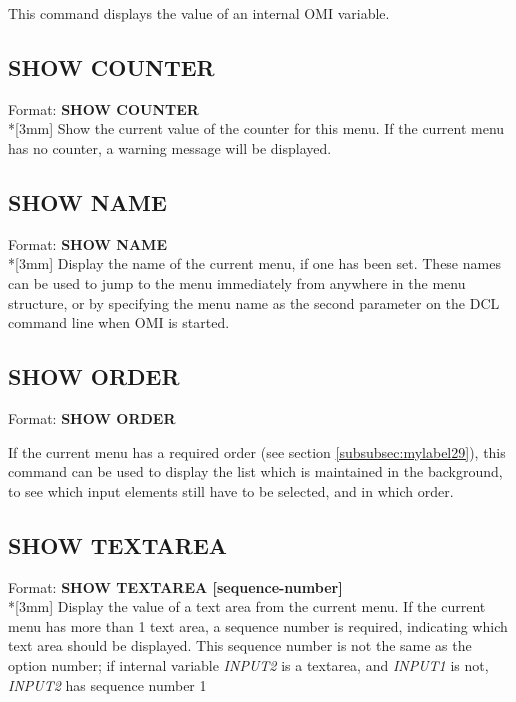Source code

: \documentclass[a4paper]{book}
\newcommand{\vs}{\vspace{3mm}}
\renewcommand{\indent}{\hspace*{5mm}}
\begin{document}
This command displays the value of an internal OMI variable.

\subsection{SHOW COUNTER}
\label{subsubsec:mylabel80}

\indent Format: \textbf{SHOW COUNTER}\\*[3mm]
Show the current value of the counter for this menu. If the current menu has 
no counter, a warning message will be displayed.

\subsection{SHOW NAME}
\label{subsubsec:mylabel81}

\indent Format: \textbf{SHOW NAME}\\*[3mm]
Display the name of the current menu, if one has been set. These names can 
be used to jump to the menu immediately from anywhere in the menu structure, 
or by specifying the menu name as the second parameter on the DCL command 
line when OMI is started.

\subsection{SHOW ORDER}
\label{subsubsec:mylabel82}

\indent Format: \textbf{SHOW ORDER}

\vs

If the current menu has a required order (see section 
\ref{subsubsec:mylabel29}), this command can be used to display the 
list which is maintained in the background, to see which input elements 
still have to be selected, and in which order.

\subsection{SHOW TEXTAREA}
\label{subsubsec:mylabel83}

\indent Format: \textbf{SHOW TEXTAREA [sequence-number]}\\*[3mm]
Display the value of a text area from the current menu. If the current menu 
has more than 1 text area, a sequence number is required, indicating which 
text area should be displayed. This sequence number is not the same as the 
option number; if internal variable \textsl{INPUT2} is a textarea, and \textsl{INPUT1} is not, 
\textsl{INPUT2} has sequence number 1
\end{document}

------------------------------------

[Action item] Select from the material above each line in which the string "variable" appears, and list those lines.

[Answer space]
This command displays the value of an internal OMI variable.
option number; if internal variable \textsl{INPUT2} is a textarea, and \textsl{INPUT1} is not, 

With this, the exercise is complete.